Milano, conto ripulito dai truffatori online. Il giudice: ora la banca deve rimborsare

La vittima di una truffa online vince il ricorso e ottiene gli 8.128 euro sottratti. "Gli istituti di credito investano su protezioni più efficaci"

I truffatori usano sistemi sofisticati approfittando della buona fede degli utenti

I truffatori usano sistemi sofisticati approfittando della buona fede degli utenti

Milano, 10 dicembre 2021 - Il correntista era rimasto vittima di una delle forme più sofisticate di truffa online, che parte da un messaggio “civetta“ per arrivare alla telefonata di un finito operatore che carpisce codici segreti e svuota il conto.
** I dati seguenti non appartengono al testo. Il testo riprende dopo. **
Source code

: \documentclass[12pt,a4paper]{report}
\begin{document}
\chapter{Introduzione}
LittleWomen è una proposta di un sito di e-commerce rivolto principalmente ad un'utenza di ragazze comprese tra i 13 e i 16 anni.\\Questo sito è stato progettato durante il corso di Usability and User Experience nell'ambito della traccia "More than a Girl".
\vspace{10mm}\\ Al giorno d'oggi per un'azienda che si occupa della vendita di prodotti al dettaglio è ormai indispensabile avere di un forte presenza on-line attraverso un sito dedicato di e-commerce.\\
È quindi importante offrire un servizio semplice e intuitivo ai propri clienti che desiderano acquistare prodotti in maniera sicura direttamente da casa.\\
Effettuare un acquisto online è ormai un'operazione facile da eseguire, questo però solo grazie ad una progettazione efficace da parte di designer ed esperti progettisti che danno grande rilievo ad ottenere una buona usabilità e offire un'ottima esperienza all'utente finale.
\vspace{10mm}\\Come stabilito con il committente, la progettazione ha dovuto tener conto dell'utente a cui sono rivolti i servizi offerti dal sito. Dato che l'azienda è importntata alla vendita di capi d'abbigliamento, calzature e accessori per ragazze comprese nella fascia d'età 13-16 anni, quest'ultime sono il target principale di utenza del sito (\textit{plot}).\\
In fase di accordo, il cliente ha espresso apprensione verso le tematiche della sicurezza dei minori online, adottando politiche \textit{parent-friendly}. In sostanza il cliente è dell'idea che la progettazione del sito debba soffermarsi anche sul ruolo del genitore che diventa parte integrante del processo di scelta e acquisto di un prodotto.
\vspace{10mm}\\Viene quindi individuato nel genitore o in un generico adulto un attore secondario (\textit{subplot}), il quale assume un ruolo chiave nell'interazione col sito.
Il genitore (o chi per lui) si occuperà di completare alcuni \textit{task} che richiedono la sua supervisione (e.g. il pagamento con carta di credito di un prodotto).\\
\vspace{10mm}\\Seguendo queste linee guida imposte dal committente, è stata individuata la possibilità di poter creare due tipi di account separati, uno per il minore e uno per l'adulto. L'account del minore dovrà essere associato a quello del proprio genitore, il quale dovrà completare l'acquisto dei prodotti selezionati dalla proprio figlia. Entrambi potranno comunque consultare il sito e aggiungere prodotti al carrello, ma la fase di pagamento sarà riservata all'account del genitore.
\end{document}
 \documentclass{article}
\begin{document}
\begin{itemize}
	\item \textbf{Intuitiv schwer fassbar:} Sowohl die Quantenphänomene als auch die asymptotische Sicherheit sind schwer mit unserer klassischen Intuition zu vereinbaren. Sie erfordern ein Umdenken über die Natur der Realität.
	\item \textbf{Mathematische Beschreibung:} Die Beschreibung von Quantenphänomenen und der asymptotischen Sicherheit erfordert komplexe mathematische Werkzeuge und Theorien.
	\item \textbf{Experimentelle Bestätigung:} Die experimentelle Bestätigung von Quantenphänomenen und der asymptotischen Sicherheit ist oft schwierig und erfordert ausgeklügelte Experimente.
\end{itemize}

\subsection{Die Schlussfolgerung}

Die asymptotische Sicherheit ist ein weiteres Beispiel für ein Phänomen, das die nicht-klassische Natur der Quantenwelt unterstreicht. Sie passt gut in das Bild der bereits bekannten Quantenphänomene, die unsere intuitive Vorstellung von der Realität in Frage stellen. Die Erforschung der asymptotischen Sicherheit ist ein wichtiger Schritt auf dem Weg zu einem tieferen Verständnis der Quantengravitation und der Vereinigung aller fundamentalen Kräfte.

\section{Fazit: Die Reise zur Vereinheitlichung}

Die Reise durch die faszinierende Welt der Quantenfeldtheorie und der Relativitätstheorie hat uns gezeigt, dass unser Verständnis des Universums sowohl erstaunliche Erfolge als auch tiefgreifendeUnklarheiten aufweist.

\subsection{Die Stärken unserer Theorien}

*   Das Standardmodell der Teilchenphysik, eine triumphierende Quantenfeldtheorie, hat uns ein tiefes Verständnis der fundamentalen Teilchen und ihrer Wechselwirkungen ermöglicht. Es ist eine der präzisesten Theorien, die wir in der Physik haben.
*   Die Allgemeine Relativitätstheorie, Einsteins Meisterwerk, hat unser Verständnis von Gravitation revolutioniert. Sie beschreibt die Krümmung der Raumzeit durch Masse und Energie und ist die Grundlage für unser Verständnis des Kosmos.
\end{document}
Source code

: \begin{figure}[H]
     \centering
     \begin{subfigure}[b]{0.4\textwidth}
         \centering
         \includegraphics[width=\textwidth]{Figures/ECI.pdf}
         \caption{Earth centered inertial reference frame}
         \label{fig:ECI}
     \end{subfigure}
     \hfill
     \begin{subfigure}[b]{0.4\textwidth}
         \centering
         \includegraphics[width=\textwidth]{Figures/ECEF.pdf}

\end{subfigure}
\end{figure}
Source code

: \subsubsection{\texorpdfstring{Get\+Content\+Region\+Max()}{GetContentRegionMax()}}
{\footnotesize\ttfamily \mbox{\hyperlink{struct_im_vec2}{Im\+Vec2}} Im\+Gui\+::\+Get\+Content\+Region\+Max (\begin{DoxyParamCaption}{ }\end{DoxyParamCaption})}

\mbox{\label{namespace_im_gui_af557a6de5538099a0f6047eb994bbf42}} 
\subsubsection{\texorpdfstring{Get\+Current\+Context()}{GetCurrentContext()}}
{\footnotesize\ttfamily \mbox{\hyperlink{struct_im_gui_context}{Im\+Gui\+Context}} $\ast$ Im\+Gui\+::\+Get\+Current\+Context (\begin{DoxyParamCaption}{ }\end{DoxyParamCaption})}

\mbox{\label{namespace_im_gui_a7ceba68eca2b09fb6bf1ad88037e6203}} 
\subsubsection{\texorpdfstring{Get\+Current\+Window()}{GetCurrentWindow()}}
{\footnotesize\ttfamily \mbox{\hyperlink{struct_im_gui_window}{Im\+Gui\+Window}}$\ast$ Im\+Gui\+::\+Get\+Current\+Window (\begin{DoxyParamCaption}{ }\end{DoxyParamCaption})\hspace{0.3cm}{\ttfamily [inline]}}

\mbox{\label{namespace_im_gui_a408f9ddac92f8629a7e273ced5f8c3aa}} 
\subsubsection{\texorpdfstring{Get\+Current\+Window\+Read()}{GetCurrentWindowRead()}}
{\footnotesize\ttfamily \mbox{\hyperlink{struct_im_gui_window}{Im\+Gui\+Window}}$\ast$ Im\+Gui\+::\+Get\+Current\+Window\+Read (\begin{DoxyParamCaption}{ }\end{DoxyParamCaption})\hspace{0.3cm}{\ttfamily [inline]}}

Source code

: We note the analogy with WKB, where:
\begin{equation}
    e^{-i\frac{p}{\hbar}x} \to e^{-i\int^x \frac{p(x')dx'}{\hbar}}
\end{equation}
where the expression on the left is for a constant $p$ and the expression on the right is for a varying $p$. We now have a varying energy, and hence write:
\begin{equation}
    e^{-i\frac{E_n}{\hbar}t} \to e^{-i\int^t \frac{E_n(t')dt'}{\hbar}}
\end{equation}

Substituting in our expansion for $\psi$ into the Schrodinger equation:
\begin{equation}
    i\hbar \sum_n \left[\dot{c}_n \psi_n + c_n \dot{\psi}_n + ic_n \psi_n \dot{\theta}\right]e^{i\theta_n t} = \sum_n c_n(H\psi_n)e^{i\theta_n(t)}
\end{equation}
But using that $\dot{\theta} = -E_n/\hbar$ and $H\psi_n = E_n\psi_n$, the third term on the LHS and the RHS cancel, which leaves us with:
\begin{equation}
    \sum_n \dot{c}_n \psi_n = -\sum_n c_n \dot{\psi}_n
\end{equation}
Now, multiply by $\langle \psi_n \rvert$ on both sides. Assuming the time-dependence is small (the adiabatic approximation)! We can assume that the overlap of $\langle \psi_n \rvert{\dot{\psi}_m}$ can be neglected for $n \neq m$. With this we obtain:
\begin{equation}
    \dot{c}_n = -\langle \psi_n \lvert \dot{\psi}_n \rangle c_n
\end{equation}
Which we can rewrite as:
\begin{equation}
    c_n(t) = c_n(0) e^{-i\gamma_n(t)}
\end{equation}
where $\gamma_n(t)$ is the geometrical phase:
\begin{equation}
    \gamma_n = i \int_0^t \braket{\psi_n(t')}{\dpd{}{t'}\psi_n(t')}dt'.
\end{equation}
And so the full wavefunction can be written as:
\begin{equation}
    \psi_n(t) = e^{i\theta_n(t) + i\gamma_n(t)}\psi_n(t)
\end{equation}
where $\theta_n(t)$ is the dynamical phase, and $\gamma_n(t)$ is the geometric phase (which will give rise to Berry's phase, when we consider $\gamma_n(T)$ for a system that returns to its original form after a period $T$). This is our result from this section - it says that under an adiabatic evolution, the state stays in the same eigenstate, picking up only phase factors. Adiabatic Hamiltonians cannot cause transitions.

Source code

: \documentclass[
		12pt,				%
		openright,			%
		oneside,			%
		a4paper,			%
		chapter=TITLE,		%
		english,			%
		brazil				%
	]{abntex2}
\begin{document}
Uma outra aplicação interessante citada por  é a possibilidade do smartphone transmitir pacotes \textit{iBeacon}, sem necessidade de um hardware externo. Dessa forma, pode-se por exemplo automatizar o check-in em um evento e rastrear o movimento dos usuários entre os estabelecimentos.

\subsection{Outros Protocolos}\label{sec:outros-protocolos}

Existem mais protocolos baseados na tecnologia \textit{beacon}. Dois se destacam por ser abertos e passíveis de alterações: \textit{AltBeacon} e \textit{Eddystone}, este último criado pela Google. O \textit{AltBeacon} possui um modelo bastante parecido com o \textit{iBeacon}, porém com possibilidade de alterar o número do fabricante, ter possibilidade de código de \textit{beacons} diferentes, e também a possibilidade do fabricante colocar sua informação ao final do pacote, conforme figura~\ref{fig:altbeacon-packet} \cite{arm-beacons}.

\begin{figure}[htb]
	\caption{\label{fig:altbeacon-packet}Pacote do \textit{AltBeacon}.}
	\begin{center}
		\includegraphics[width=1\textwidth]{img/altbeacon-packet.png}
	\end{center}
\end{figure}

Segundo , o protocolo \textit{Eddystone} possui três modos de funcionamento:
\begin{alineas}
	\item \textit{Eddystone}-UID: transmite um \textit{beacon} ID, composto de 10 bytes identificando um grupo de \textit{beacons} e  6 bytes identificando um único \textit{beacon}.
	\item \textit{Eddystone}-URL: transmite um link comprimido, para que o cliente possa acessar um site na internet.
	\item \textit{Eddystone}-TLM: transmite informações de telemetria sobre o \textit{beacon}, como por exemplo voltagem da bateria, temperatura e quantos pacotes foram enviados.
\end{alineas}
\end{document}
Il risultato: 8.128 euro volatilizzati, e finiti nelle tasche dei truffatori attraverso tre distinte operazioni effettuate fra il 18 e il 19 dicembre 2020. Un anno dopo la frode, il collegio milanese dell’Arbitro Bancario Finanziario (organismo istituito per dirimere le controversie tra cittadini e istituti di credito evitando cause in Tribunale) ha dato ragione al malcapitato. L’istituto di credito, in questo caso Poste Italiane, dovrà rimborsare la somma prelevata con l’inganno dai truffatori. Così il correntista potrà recuperare l’intero importo. "Ribadiamo a tutti i gestori del credito la necessità di investire in sistemi di protezione sofisticati", spiega Christian Gambarelli, presidente dell’Adiconsum Milano, l’associazione di consumatori promossa dalla Cisl che ha seguito il ricorso. «Il sistema bancario in generale sta recuperando ingenti risorse attraverso il forte taglio di personale – prosegue – noi crediamo che possano essere impiegate per fare in modo che la tutela dei risparmiatori sia all’altezza". La vittima della truffa, si legge nel provvedimento dell’Abf, era stata agganciata dopo l’installazione dell’app delle Poste da un falso operatore del reparto anti-frodi che, con la scusa di "movimenti sospetti risultati sul conto", approfittando della buona fede lo aveva indotto a compiere una serie di operazioni online che avevano disposto pagamenti a sua insaputa. I legali di Poste hanno sostenuto la validità dei sistemi di protezione: la truffa "si è realizzata per il comportamento colposo del cliente", che ha comunicato incautamente dati e codici segreti nonostante le campagne di prevenzione sul fenomeno del phishing. Per il collegio, però, "in mancanza di allegazione della documentazione comprovante la corretta autenticazione delle operazioni contestate queste devono essere considerate non autorizzate, con conseguente integrale rimborso".